Wednesday, December 8, 2010
Hillenbrand learned about Zamperini while researching her book on Seabiscuit [his coach often said that the only runner who could beat him was Seabiscuit]. In writing her new book, Hillenbrand interviewed Zamperini, now 93, more than 75 times. She read his diaries, letters, and unpublished memoirs; interviewed his friends and family, former Airmen and Japanese veterans, and former Olympians; and pored through forgotten papers in archives. Zamperini wondered why all of their conversations took place over the phone. It was only after reading an article about her that he learned that she suffers from severe debilitating chronic fatigue syndrome.

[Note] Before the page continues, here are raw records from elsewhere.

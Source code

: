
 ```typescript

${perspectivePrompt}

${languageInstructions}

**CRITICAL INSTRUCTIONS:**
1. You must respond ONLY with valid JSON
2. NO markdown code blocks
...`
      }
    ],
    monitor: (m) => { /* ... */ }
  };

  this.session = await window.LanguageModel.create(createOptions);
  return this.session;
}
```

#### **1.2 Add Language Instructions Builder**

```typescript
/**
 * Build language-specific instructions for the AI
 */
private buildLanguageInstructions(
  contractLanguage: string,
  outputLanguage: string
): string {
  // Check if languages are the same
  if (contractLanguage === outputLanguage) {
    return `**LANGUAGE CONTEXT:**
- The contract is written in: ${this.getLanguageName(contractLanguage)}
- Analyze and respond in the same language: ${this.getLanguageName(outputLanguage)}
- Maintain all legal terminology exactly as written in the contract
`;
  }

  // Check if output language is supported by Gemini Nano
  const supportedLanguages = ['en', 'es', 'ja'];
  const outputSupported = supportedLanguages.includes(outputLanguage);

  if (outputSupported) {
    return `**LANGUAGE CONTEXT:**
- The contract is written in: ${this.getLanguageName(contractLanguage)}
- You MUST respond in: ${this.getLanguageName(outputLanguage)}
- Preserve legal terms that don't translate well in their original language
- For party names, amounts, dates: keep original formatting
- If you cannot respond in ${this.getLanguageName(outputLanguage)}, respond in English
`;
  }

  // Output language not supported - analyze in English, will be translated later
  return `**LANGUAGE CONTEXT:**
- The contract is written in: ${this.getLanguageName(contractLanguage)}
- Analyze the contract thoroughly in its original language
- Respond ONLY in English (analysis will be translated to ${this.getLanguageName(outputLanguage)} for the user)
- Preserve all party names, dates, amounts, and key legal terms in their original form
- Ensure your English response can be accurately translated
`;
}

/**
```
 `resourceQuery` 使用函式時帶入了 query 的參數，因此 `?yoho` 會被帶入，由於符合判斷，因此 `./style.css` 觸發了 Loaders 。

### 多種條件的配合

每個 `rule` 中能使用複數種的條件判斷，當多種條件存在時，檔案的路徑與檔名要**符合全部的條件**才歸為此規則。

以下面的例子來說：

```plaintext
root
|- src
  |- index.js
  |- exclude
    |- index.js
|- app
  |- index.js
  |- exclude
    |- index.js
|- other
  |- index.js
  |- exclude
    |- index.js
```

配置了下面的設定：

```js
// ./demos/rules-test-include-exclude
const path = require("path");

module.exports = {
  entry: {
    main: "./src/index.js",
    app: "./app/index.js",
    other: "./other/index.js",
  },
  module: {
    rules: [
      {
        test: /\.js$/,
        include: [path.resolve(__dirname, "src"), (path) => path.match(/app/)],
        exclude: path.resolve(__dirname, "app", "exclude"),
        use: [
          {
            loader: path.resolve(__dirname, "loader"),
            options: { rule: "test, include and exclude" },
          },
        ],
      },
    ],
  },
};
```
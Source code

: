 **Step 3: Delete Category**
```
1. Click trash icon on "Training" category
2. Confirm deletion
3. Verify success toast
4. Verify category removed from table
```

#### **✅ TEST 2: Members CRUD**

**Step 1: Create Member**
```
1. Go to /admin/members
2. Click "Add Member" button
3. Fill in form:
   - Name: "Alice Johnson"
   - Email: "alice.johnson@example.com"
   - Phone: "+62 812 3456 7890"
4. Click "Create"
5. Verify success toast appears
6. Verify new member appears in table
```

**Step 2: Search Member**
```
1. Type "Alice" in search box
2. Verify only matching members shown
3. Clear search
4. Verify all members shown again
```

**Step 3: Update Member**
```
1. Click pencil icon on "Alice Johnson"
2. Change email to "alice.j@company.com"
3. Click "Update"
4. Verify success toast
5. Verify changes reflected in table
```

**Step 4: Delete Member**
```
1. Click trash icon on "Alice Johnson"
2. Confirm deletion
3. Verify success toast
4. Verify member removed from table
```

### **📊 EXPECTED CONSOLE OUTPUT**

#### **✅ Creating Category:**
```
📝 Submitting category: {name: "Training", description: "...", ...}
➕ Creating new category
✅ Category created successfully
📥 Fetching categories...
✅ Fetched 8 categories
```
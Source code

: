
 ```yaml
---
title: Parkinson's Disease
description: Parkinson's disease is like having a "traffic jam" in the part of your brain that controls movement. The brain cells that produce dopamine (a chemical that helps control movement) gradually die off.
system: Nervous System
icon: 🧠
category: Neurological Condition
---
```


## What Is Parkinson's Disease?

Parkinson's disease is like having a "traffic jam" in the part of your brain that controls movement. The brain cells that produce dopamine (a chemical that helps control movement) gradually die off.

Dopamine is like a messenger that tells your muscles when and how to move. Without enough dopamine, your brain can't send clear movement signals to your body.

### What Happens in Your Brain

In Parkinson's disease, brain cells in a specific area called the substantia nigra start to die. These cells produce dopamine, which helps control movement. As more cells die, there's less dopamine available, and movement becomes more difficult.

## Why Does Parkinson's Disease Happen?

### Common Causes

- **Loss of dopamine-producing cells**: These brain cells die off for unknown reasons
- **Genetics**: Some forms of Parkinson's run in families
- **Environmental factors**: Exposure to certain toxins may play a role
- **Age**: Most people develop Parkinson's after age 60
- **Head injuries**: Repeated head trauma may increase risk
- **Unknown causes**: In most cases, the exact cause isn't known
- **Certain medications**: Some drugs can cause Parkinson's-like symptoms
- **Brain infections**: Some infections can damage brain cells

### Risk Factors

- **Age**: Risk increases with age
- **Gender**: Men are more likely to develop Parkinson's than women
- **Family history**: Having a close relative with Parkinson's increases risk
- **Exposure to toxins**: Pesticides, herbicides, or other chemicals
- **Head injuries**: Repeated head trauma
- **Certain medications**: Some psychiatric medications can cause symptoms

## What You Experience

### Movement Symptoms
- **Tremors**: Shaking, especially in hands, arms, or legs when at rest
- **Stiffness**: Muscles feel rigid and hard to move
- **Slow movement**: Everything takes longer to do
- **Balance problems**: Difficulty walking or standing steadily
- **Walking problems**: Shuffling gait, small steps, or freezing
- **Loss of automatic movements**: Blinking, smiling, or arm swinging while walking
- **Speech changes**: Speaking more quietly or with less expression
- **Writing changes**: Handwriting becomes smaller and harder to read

After the stunning success of Seabiscuit, Hillenbrand suffered a relapse of the syndrome that has ruled her life for more than two decades, since she was 19 years old. From 2007 through the summer of 2009, she never left her house; for some of those months, she never left her room. Despite that burden she has managed to write yet another thoroughly researched, gripping, cinematic true story about triumph and resilience. When Zamperini learned of her condition he sent her one of his Purple Hearts, saying she deserved it more than him.
Unbroken is sure to be one of the biggest sellers this holiday season. Her first book was a finalist for the National Book Critics Circle Award and led to a smash motion picture; Unbroken is likely headed down a similar path. It's a great read -- a real page-turner -- regardless of the backstory of the author, but that story does make her accomplishment all the more impressive.